Comment by Laura Allen on November 2, 2009 at 4:35pm
I appreciate a therapist working my belly and especially appreciate one who really knows how to do it. I've taken some visceral somatic classes but I would never claim to be an expert...and you don't often see CE classes on the subject.

When I give massage, I always ask if the client wants their belly worked on; I don't just do it automatically.

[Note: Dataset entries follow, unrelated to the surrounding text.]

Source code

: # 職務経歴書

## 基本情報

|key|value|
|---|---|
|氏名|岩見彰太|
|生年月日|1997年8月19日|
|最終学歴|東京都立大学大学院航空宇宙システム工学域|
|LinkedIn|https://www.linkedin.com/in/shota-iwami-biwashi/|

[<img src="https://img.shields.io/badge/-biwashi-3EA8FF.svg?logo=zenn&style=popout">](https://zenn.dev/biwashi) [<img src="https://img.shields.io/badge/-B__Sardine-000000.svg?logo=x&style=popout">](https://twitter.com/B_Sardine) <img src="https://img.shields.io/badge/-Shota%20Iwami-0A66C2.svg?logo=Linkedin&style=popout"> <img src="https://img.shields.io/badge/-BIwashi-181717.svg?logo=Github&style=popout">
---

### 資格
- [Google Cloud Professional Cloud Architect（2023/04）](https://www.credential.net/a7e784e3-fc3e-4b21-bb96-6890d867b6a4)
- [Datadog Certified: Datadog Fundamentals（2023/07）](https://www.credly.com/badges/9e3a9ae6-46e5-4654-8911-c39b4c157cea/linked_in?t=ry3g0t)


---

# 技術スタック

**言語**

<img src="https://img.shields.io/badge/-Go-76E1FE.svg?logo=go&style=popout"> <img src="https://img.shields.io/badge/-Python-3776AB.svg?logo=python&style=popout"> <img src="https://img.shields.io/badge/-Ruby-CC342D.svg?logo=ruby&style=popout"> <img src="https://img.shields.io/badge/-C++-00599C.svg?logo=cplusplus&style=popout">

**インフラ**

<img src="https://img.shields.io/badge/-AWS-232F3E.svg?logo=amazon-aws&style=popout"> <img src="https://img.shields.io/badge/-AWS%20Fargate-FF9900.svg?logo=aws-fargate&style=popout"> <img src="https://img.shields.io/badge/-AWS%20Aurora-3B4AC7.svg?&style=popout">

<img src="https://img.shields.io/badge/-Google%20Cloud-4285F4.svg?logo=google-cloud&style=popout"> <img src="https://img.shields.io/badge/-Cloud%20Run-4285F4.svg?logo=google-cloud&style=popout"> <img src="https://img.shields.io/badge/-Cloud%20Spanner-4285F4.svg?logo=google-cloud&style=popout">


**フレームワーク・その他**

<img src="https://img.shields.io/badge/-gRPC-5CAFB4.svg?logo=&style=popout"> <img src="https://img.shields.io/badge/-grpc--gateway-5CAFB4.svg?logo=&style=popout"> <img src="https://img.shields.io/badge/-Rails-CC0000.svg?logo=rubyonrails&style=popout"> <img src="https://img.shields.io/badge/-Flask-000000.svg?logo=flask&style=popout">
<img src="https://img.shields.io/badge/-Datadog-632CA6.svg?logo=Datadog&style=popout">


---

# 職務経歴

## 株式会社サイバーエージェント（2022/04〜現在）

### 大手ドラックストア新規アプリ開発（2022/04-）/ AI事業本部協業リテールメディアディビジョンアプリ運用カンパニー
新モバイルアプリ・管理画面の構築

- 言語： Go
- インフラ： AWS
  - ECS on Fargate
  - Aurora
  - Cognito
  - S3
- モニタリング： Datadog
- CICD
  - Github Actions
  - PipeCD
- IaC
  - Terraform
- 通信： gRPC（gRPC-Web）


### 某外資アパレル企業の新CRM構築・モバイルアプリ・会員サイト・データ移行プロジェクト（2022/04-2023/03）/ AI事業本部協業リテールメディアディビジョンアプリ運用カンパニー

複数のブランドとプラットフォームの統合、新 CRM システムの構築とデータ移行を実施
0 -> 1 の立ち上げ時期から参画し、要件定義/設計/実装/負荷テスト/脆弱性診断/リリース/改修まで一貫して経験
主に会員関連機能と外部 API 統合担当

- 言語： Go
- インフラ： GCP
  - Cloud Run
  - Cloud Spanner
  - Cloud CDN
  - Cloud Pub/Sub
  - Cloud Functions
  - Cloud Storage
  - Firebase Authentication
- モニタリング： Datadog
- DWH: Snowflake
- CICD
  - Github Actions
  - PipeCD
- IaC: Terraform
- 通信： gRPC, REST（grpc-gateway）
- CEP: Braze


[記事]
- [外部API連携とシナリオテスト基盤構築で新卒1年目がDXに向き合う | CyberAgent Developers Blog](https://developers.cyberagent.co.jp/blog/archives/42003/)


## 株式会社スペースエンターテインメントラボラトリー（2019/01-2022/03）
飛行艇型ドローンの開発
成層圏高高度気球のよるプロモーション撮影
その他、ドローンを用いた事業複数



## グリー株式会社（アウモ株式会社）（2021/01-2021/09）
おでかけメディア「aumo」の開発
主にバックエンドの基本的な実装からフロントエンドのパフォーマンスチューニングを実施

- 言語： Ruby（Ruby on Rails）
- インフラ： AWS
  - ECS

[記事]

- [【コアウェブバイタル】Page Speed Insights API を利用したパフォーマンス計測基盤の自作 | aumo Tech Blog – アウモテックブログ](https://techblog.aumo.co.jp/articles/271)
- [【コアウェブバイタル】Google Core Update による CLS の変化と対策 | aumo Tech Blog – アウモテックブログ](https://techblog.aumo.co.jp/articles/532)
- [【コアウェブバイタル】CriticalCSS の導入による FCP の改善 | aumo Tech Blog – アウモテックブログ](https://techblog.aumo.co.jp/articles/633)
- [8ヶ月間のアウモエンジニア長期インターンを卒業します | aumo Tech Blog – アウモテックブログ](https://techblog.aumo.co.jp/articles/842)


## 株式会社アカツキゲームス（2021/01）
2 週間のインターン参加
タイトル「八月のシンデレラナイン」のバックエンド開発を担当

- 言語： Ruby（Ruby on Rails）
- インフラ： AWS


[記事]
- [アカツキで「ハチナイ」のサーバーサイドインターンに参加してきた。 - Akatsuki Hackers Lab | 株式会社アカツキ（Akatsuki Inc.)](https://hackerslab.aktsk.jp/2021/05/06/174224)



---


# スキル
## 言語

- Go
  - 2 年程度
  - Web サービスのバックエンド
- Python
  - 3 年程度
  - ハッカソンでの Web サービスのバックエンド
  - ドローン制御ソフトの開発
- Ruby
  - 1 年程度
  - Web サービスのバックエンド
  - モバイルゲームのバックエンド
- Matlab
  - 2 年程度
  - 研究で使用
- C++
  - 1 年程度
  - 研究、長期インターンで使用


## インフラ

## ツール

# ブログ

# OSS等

Comment by Erica Olson on November 2, 2009 at 1:25pm
I love doing psoas and iliacus work! It's one of my main go-to tools for lower back pain. When a client mentions lower back pain, I ask if they've ever received psoas work. Most haven't, so I describe where it attaches, what it does, the consequences of a tight psoas and the benefits of opening it. . . . then I let them know what I have to do to get to it (I also go in with the client's torso draped; I find that helps them feel less vulnerable and exposed). If they're a little uncertain, I let clients think about it while they're on the table, allowing them to get to know my touch and figure out whether or not they want to try it.

For actual psoas work, I've found that often less is more. For many clients, they've never been touched there before, so going in gently and using a lot of focused intention seems to be the best way to introduce them to the work. I've done this even with clients who carry a lot of extra weight around the middle, although I occasionally have overweight or sensitive-guts folks roll on one side to displace the viscera. For pregnant women, IBS/IBD sufferers, or people who just don't want their tummies touched, I utilize PNF/PIR stretches to release the hip flexors.